AFP: American Family Physician Podcast

Episode 197 -- January 2024 -- Part 1 AFP: American Family Physician

AFP: American Family Physician Podcast 2024-01-17

Summary

This episode of the American Family Physician Podcast covers several clinical topics from the January 2024 issue, including a Cochrane review on compression therapy for chronic venous leg ulcers. The review examined 14 randomized controlled trials with over 1,300 participants comparing compression therapy (bandages, stockings, short stretch bandages, four-layer compression, and Unaboot) against no compression for ulcer treatment. The key finding was that patients treated with compression therapy were nearly twice as likely to heal quickly compared to those without compression. Patients receiving compression were also more likely to achieve complete ulcer healing within 12 months. Several studies showed lower pain scores and improved disease-specific quality of life in the compression group, though evidence on adverse events and cost-effectiveness remained uncertain. The Society for Vascular Surgery and the American Venous Forum Joint Clinical Practice Guidelines Committee recommends compression therapy for chronic venous ulcers when there is no evidence of underlying arterial disease. The episode also covers sarcoidosis evaluation, medications for alcohol use disorder, the FilmArray GI panel, amoxicillin challenge for penicillin allergy, and tadalafil for BPH.

Key Points

  • Cochrane review of 14 RCTs with 1,300+ participants examined compression therapy for chronic venous leg ulcers
  • Patients with compression therapy were nearly twice as likely to heal quickly versus no compression
  • Complete ulcer healing within 12 months was more likely with compression therapy
  • Several studies showed lower pain scores and improved quality of life with compression
  • Multiple compression modalities studied including bandages, stockings, short stretch, and four-layer systems
  • Society for Vascular Surgery recommends compression for venous ulcers without underlying arterial disease
  • Evidence on adverse events and cost-effectiveness of compression therapy remains uncertain

Key Moments

Chronic venous leg ulcers can take weeks to years to heal without compression

The hosts introduce the clinical problem of chronic venous leg ulcers, which develop between the knee and ankle and can take weeks, months, or even years to heal, often causing pain, reduced mobility, and impaired quality of life.

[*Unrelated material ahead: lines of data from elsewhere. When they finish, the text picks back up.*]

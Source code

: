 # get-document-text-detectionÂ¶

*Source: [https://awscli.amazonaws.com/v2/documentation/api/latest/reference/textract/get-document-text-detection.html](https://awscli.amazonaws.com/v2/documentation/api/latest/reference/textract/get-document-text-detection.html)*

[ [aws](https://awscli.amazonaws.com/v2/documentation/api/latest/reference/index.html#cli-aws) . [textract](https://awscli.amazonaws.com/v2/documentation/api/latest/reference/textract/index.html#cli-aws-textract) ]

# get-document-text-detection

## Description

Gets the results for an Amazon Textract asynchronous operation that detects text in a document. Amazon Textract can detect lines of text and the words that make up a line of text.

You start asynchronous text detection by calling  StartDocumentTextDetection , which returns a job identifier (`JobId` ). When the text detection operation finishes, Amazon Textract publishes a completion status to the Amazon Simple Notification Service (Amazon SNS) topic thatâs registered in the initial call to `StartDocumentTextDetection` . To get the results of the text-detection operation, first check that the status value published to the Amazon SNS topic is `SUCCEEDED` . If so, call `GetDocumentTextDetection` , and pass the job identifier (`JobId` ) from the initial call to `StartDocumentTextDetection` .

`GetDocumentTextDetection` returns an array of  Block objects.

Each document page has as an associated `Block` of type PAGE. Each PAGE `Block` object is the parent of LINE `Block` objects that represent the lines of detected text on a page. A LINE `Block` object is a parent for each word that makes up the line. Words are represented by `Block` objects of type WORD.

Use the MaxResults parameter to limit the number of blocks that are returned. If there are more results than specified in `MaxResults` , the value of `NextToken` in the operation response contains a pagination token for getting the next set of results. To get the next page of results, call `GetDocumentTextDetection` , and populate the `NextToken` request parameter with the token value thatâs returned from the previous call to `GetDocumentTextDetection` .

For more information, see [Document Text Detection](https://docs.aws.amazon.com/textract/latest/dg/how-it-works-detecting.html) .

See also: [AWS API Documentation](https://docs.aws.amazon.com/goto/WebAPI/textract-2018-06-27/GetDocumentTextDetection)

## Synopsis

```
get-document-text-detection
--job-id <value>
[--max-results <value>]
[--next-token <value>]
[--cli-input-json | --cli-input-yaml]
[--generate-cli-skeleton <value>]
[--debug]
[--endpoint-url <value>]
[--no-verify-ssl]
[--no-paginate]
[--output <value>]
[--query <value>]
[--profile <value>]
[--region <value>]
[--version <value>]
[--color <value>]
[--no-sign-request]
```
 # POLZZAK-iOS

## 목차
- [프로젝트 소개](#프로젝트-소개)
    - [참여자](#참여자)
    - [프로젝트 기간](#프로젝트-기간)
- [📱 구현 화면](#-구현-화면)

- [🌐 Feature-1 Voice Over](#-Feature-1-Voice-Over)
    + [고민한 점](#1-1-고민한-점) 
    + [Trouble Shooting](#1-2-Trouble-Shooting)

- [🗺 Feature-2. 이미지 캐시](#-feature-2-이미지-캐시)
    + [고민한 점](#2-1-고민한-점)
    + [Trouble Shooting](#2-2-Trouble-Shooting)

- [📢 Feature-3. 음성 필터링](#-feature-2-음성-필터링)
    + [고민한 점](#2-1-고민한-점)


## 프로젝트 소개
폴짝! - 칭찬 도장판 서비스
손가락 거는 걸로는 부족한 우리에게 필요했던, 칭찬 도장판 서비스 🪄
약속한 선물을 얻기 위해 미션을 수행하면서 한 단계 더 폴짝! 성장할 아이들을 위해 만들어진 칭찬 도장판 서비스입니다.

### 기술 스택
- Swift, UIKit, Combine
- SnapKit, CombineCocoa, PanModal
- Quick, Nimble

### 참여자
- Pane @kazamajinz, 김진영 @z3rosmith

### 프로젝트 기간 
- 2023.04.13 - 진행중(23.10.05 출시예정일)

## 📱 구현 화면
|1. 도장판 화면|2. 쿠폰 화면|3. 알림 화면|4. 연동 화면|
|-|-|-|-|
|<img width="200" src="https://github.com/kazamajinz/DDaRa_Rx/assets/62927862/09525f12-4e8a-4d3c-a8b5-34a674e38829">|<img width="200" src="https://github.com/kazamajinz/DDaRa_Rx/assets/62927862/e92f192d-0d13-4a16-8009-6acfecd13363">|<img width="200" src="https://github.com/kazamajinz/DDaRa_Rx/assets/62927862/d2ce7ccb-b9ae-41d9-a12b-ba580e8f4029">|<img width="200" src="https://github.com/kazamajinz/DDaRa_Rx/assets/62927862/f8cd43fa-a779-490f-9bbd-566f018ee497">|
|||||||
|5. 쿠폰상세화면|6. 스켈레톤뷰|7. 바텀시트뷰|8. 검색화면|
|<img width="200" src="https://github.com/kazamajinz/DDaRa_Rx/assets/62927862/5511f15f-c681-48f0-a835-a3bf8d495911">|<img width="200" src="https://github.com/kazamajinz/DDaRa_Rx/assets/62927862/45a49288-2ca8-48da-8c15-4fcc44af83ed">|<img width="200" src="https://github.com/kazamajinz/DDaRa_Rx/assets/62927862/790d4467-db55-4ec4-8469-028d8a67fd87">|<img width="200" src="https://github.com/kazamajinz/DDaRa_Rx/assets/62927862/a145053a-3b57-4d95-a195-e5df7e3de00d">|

"Chronic leg ulcers often develop between the knee and the ankle. They can take weeks, months, or even years to heal. And they can be associated with some unfortunate outcomes, including pain, reduced mobility, and impaired quality of life."

Compression therapy nearly doubles healing rate for chronic venous ulcers

The Cochrane review found that patients treated with compression therapy were nearly twice as likely to heal quickly compared to those without compression, and were more likely to achieve complete ulcer healing within 12 months.

"So out with it, what did the results show? Overall, patients treated with compression therapy were nearly twice as likely to heal quickly compared to those treated without compression. It also showed that those who received compression therapy were more likely to have complete ulcer healing within 12 months compared to the control group."

Clinical practice guidelines recommend compression for venous ulcers

The Society for Vascular Surgery and American Venous Forum Joint Clinical Practice Guidelines Committee recommends compression therapy for chronic venous ulcers when there is no evidence of underlying arterial disease.

"the Society for Vascular Surgery and the American Venous Forum Joint Clinical Practice Guidelines Committee recommends compression therapy be used for treatment of chronic venous ulcers when there is no evidence of underlying arterial disease."